His fascinating insights into camp society must be read in at least one of Browning's two available forms to be appreciated. They clearly show how the Nazis forced their victims to behave in ways that "proved" the validity of their racist theories, thus reinforcing perpetrator motivation.
His recreation of the final days and arrival at Birkenau focuses especially on the problems of conflicting testimony and how it must be unraveled. He reveals that group memories undergo contradictory changes as a result of the passage of time, not necessarily the cliched simplification, sanitization and divorce "from the perplexing ambiguities and terrifying complexities of an increasingly distant time and place" (p. 81). Some memories are more willingly revealed with the passage of time and changing contexts. He nevertheless shows examples of how memory can be polluted by "archetypal images broadly disseminated in popular consciousness" (p. 82) such as stories of selection on the ramp at Birkenau by Mengele.
Unfortunately for those who need methodological guidelines for exploiting survivor testimony comparable to those given for perpetrator testimonies, Browning does not offer any. The reader can extract only a few from careful reading of the camp history that he built from such testimonies. Clearly, it is mostly the scholar's critical skills that must make the difference.
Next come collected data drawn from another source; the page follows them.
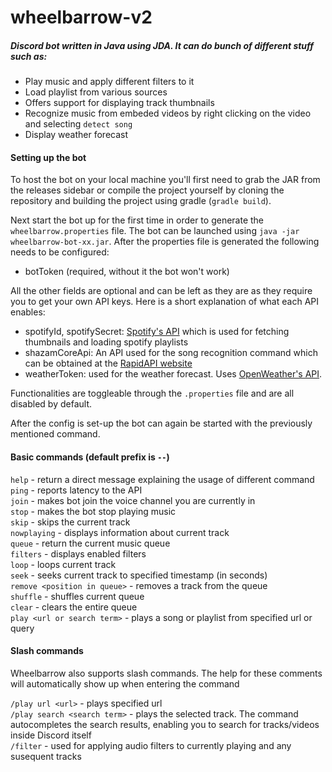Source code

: # wheelbarrow-v2
##### Discord bot written in Java using JDA. It can do bunch of different stuff such as:
- Play music and apply different filters to it
- Load playlist from various sources
- Offers support for displaying track thumbnails
- Recognize music from embeded videos by right clicking on the video and selecting `detect song`
- Display weather forecast

#### Setting up the bot

To host the bot on your local machine you'll first need to grab the JAR from the releases sidebar or compile the project
yourself by cloning the repository and building the project using gradle (`gradle build`).

Next start the bot up for the first time in order to generate the `wheelbarrow.properties` file.
The bot can be launched using `java -jar wheelbarrow-bot-xx.jar`. After the properties file is
generated the following needs to be configured:
- botToken (required, without it the bot won't work)

All the other fields are optional and can be left as they are as they require you to get your own API keys. Here is a short
explanation of what each API enables:

- spotifyId, spotifySecret: [Spotify's API](https://developer.spotify.com/) which is used for fetching thumbnails and loading spotify playlists
- shazamCoreApi: An API used for the song recognition command which can be obtained at the [RapidAPI website](https://rapidapi.com/tipsters/api/shazam-core/)
- weatherToken: used for the weather forecast. Uses [OpenWeather's API](https://openweathermap.org/api).

Functionalities are toggleable through the `.properties` file and are all disabled by default.

After the config is set-up the bot can again be started with the previously mentioned command.

#### Basic commands (default prefix is `--`)

`help` - return a direct message explaining the usage of different command  
`ping` - reports latency to the API  
`join` - makes bot join the voice channel you are currently in  
`stop` - makes the bot stop playing music  
`skip` - skips the current track  
`nowplaying` - displays information about current track  
`queue` - return the current music queue  
`filters` - displays enabled filters  
`loop` - loops current track  
`seek` <timestamp in seconds> - seeks current track to specified timestamp (in seconds)  
`remove <position in queue>` - removes a track from the queue  
`shuffle` - shuffles current queue  
`clear` - clears the entire queue  
`play <url or search term>` - plays a song or playlist from specified url or query  

#### Slash commands
Wheelbarrow also supports slash commands. The help for these comments will automatically show up when entering the command

`/play url <url>` - plays specified url  
`/play search <search term>` - plays the selected track. The command autocompletes the search results, enabling you to search for tracks/videos inside Discord itself  
`/filter` - used for applying audio filters to currently playing and any susequent tracks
Nevertheless, given the especially problematic nature of Holocaust related testimonies, Browning's book offers a valuable primer for graduate students who will have to tackle the problem of using eyewitness testimonies in any endeavor. As for those who have been at it for many years, they too will appreciate this opportunity to re-examine their methodology and working assumptions about human nature.
Notes
[1]. Most recently summarized in "Initiating the Final Solution: The Fateful Months of September/October 1941," Ira Levine Annual Lecture (Washington DC: United States Holocaust Memorial Museum, 2003).
[2]. Hannah Arendt, Eichmann in Jerusalem: A Report on the Banality of Evil (New York: Viking Press, 1965); and cf. a recent critique, Yaacov Lozowick, Hitler's Bureaucrats: The Nazi Security Police and the Banality of Evil (London: Continuum, 2002) which refutes its applicability to any of the Gestapo's Jewish experts.
[3]. E.g., Ordinary Men: Reserve Police Battalion 101 and the Final Solution in Poland (New York: HarperCollins, 1992); and see Browning's introduction to James Waller, Becoming Evil: How Ordinary People Commit Genocide and Mass Killing (New York: Oxford University Press, 2002).
[4]. Nazi Policy, Jewish Workers, German Killers (Cambridge: Cambridge University Press, 2000).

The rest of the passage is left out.